__About this exercise__:
In the data that follows, give the number of lines containing the word "在GKE中". Offer no additional comment.

__Records shown__:
[Start of section]
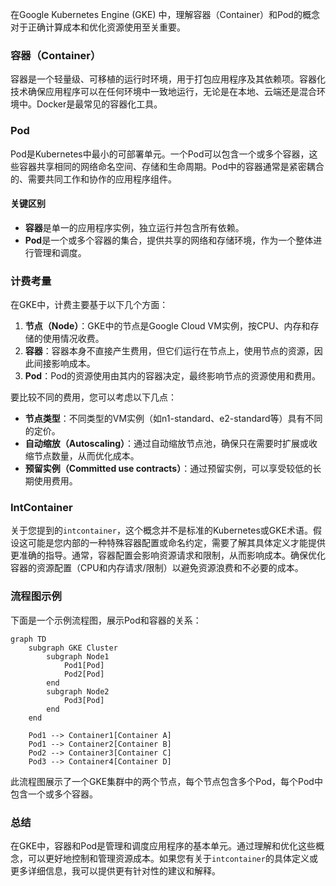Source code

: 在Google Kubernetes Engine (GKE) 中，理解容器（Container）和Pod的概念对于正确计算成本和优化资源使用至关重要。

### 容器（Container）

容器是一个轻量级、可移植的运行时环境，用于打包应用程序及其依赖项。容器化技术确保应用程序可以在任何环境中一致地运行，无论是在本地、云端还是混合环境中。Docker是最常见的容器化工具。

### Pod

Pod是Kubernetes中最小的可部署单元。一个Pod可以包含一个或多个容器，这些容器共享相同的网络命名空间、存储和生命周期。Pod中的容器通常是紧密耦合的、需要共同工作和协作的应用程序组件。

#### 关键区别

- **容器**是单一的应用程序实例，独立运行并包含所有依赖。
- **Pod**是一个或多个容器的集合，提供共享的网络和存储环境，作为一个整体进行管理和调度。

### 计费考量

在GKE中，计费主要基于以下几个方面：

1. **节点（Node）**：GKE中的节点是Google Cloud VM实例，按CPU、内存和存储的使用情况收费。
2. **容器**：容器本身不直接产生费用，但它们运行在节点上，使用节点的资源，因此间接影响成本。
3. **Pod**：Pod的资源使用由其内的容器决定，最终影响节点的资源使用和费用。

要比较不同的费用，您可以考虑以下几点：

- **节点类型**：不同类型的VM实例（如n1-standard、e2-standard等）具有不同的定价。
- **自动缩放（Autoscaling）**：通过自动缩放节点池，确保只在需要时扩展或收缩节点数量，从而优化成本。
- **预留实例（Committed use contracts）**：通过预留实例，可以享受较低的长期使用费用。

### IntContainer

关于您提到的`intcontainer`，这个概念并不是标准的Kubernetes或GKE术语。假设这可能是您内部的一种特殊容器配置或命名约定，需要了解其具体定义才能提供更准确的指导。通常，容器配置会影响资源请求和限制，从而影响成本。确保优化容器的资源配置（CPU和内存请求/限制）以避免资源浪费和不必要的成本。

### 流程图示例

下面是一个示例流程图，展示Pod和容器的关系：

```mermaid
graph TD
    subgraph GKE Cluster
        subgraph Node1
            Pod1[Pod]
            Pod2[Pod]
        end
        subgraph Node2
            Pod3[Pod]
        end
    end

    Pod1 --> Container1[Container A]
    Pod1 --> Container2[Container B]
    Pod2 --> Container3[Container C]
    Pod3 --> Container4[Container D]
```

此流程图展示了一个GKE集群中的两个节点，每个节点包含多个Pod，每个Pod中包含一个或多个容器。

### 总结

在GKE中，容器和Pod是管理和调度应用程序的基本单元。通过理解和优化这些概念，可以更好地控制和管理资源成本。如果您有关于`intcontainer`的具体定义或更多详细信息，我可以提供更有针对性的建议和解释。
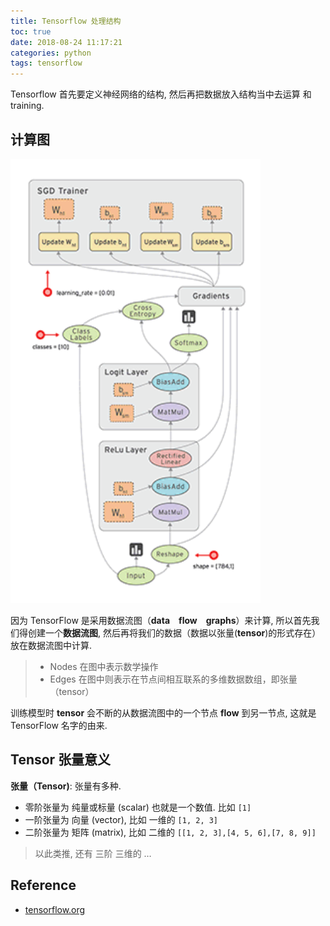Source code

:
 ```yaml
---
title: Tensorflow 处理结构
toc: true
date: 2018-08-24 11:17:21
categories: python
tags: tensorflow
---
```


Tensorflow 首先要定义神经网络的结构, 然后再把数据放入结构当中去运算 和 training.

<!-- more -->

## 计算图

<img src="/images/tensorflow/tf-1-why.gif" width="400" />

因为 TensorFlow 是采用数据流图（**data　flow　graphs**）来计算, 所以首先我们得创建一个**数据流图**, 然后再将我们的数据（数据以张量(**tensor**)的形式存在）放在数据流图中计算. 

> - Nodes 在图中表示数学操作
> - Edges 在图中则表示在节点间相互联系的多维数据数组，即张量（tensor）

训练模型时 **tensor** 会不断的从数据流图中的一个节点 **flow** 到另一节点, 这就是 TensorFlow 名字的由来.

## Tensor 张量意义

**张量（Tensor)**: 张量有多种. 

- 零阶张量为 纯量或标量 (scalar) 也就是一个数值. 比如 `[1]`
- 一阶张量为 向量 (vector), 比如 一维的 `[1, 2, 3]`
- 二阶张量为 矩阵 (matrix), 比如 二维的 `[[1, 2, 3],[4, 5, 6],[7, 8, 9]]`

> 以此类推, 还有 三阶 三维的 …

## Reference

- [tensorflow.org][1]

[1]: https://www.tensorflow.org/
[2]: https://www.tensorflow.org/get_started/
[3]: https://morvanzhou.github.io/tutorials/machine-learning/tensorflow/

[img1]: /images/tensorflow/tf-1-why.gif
[End of section]
__Solved problem__:
2